**TASK**. Look through the entries for the string "UNIQUE", and copy each line that holds it.

**INPUT DATA**.
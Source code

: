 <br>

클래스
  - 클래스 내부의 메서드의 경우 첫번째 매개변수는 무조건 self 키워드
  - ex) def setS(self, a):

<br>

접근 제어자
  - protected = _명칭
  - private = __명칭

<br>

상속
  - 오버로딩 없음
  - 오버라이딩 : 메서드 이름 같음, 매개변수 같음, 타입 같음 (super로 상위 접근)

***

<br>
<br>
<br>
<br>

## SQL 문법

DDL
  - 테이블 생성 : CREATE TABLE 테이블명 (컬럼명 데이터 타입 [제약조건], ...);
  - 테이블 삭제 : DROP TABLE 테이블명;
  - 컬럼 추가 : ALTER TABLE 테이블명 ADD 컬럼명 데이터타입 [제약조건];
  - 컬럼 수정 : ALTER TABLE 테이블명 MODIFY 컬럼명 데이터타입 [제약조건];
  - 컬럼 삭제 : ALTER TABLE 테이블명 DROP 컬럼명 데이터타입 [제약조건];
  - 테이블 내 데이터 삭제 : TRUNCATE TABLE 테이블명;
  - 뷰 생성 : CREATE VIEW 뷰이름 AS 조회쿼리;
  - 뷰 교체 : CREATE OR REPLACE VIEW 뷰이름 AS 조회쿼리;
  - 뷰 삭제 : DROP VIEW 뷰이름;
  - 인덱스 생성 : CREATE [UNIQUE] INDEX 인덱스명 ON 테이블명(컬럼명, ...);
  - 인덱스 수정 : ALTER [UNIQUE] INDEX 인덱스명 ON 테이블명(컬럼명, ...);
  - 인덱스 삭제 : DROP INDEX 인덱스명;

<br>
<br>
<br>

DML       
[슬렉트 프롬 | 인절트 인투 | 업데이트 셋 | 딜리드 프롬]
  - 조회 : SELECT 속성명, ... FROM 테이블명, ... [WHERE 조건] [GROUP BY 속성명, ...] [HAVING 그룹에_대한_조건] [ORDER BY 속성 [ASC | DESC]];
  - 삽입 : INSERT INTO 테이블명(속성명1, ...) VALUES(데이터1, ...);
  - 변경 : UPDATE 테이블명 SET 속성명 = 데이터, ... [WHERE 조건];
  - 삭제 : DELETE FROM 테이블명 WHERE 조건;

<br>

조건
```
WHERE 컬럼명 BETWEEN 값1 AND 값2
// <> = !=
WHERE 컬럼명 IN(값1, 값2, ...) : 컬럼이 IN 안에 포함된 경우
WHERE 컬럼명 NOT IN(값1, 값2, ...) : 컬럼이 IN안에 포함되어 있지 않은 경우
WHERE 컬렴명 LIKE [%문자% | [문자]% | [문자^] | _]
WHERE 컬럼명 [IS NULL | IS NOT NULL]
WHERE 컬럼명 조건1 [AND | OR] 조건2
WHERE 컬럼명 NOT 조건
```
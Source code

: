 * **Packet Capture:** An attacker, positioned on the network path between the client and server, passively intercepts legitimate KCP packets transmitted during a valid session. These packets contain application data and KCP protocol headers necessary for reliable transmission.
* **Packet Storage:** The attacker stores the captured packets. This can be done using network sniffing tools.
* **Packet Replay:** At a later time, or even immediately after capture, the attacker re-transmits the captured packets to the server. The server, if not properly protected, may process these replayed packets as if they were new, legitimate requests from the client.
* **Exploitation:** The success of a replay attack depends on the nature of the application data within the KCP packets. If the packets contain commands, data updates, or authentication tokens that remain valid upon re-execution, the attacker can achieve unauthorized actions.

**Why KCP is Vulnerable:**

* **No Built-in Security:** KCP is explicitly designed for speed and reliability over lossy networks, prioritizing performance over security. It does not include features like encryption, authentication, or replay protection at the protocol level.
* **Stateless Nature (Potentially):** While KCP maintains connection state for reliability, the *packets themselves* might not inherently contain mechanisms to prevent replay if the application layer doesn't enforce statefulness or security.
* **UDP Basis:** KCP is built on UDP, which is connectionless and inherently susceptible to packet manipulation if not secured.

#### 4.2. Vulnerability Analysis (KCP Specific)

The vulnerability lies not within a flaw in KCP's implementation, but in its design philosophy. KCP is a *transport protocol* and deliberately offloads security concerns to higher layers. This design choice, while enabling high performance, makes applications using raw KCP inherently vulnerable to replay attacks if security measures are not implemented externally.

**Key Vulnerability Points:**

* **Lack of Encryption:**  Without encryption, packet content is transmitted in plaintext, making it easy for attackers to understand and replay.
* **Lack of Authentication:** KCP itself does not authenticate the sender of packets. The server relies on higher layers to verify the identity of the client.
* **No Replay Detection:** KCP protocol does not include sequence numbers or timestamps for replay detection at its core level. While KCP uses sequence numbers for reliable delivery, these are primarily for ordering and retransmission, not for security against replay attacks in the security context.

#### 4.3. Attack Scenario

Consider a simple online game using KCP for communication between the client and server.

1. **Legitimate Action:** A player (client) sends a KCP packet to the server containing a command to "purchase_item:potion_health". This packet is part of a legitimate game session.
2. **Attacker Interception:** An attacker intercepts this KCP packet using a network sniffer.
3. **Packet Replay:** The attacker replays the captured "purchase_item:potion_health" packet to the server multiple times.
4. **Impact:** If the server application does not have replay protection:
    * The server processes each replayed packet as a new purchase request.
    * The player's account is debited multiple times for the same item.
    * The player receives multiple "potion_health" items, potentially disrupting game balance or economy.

**RESULT OF THIS EXERCISE**.
  - 인덱스 생성 : CREATE [UNIQUE] INDEX 인덱스명 ON 테이블명(컬럼명, ...);
  - 인덱스 수정 : ALTER [UNIQUE] INDEX 인덱스명 ON 테이블명(컬럼명, ...);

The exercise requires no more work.